Retype, word for word, each line between the lines holding "The circuit symbol" and "qubits in input", inclusive, and leave the rest of the data alone.

**Records from a data collection:**
=== Begin Enclosure ===

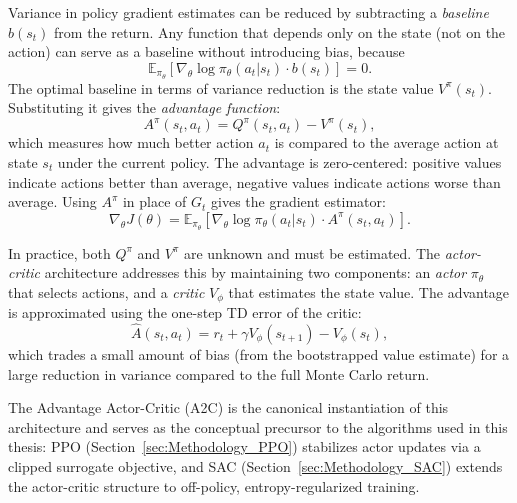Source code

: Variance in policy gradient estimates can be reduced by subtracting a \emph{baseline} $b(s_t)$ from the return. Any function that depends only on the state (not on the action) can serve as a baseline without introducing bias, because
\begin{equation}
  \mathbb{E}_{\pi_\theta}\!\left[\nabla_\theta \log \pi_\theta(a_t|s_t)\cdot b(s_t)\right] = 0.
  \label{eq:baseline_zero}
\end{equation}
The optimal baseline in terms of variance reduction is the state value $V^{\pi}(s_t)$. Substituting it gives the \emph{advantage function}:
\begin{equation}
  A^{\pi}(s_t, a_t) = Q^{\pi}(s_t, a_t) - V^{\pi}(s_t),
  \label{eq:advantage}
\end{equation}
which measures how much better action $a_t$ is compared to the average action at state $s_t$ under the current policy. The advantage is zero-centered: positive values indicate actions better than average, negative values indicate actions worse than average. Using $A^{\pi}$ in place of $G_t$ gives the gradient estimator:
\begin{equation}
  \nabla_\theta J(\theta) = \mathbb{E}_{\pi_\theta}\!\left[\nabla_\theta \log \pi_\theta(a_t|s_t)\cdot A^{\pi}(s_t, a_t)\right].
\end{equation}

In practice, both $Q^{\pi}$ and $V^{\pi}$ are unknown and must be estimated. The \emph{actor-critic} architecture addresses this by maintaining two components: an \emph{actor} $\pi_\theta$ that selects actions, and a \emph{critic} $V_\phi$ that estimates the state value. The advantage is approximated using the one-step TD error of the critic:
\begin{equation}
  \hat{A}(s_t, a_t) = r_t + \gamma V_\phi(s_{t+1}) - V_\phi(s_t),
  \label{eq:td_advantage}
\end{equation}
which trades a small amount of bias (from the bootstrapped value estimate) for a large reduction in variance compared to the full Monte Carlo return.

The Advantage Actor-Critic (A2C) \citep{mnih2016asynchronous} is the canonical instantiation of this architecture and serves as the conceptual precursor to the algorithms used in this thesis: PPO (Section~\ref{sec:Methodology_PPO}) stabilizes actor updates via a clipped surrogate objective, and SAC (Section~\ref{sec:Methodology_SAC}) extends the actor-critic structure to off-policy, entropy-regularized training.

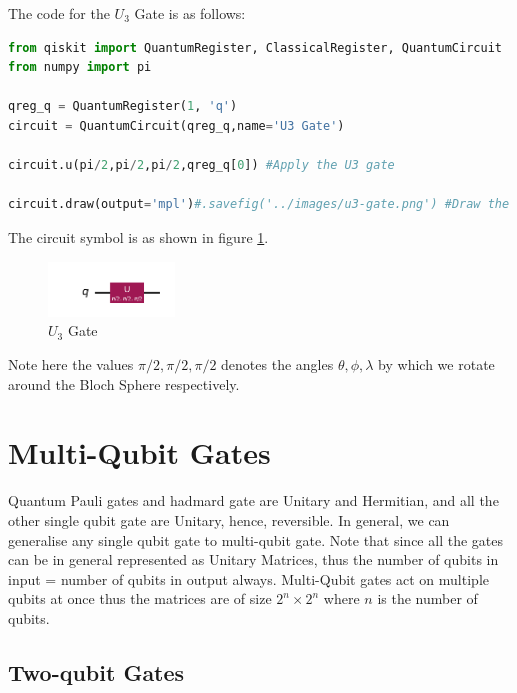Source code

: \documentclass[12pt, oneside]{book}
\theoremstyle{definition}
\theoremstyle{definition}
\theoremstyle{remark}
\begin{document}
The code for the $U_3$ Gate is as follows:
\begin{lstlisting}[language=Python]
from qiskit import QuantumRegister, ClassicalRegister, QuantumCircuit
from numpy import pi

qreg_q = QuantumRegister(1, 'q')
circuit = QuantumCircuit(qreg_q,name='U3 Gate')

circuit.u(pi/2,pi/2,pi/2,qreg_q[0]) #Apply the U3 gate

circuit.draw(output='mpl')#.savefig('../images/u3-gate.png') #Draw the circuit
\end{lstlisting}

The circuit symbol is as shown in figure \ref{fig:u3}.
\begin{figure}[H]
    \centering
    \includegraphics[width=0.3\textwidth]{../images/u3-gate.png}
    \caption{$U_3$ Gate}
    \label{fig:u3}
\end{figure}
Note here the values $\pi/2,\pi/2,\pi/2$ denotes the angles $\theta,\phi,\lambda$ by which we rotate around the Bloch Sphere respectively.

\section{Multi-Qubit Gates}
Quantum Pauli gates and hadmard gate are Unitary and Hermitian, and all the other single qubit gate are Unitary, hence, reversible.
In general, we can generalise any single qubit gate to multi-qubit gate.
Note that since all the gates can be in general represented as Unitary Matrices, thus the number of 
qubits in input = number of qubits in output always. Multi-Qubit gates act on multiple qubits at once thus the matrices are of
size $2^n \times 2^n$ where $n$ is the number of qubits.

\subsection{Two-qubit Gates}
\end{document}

=== End Enclosure ===

**EXERCISE RESPONSE:**
The circuit symbol is as shown in figure \ref{fig:u3}.
\begin{figure}[H]
    \centering
    \includegraphics[width=0.3\textwidth]{../images/u3-gate.png}
    \caption{$U_3$ Gate}
    \label{fig:u3}
\end{figure}
Note here the values $\pi/2,\pi/2,\pi/2$ denotes the angles $\theta,\phi,\lambda$ by which we rotate around the Bloch Sphere respectively.

\section{Multi-Qubit Gates}
Quantum Pauli gates and hadmard gate are Unitary and Hermitian, and all the other single qubit gate are Unitary, hence, reversible.
In general, we can generalise any single qubit gate to multi-qubit gate.
Note that since all the gates can be in general represented as Unitary Matrices, thus the number of 
qubits in input = number of qubits in output always. Multi-Qubit gates act on multiple qubits at once thus the matrices are of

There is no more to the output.